[Collected data]
=-=-=

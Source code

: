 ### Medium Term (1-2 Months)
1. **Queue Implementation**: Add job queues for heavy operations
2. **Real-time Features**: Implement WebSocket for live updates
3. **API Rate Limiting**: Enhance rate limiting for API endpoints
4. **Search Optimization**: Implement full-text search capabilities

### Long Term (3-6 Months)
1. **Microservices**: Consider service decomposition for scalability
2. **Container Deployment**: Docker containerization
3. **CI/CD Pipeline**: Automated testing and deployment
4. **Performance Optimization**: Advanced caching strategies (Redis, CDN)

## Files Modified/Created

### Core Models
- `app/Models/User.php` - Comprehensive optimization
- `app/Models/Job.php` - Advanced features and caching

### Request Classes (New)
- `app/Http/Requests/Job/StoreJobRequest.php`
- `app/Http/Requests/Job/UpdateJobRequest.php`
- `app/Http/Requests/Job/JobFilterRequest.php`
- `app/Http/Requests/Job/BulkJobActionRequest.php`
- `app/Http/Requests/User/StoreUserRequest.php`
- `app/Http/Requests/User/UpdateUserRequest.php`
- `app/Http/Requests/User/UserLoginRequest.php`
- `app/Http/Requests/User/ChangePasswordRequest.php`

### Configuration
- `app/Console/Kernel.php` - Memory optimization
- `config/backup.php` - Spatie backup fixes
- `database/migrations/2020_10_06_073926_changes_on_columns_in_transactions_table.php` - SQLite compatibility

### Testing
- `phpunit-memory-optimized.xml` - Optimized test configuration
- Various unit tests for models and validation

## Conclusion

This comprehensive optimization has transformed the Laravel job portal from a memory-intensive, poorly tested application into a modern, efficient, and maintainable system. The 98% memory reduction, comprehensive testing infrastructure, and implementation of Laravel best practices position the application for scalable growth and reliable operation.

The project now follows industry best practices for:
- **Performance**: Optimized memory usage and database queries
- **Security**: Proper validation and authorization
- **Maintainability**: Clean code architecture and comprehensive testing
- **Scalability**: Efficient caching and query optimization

=-=-=

EXERCISE GOAL -
Transcribe all of the entries without altering anything.

REPLY TO THE TASK -
Source code

: ### Medium Term (1-2 Months)
1. **Queue Implementation**: Add job queues for heavy operations
2. **Real-time Features**: Implement WebSocket for live updates
3. **API Rate Limiting**: Enhance rate limiting for API endpoints
4. **Search Optimization**: Implement full-text search capabilities

### Long Term (3-6 Months)
1. **Microservices**: Consider service decomposition for scalability
2. **Container Deployment**: Docker containerization
3. **CI/CD Pipeline**: Automated testing and deployment
4. **Performance Optimization**: Advanced caching strategies (Redis, CDN)

## Files Modified/Created

### Core Models
- `app/Models/User.php` - Comprehensive optimization
- `app/Models/Job.php` - Advanced features and caching

### Request Classes (New)
- `app/Http/Requests/Job/StoreJobRequest.php`
- `app/Http/Requests/Job/UpdateJobRequest.php`
- `app/Http/Requests/Job/JobFilterRequest.php`
- `app/Http/Requests/Job/BulkJobActionRequest.php`
- `app/Http/Requests/User/StoreUserRequest.php`
- `app/Http/Requests/User/UpdateUserRequest.php`
- `app/Http/Requests/User/UserLoginRequest.php`
- `app/Http/Requests/User/ChangePasswordRequest.php`

### Configuration
- `app/Console/Kernel.php` - Memory optimization
- `config/backup.php` - Spatie backup fixes
- `database/migrations/2020_10_06_073926_changes_on_columns_in_transactions_table.php` - SQLite compatibility

### Testing
- `phpunit-memory-optimized.xml` - Optimized test configuration
- Various unit tests for models and validation

## Conclusion

This comprehensive optimization has transformed the Laravel job portal from a memory-intensive, poorly tested application into a modern, efficient, and maintainable system. The 98% memory reduction, comprehensive testing infrastructure, and implementation of Laravel best practices position the application for scalable growth and reliable operation.

The project now follows industry best practices for:
- **Performance**: Optimized memory usage and database queries
- **Security**: Proper validation and authorization
- **Maintainability**: Clean code architecture and comprehensive testing
- **Scalability**: Efficient caching and query optimization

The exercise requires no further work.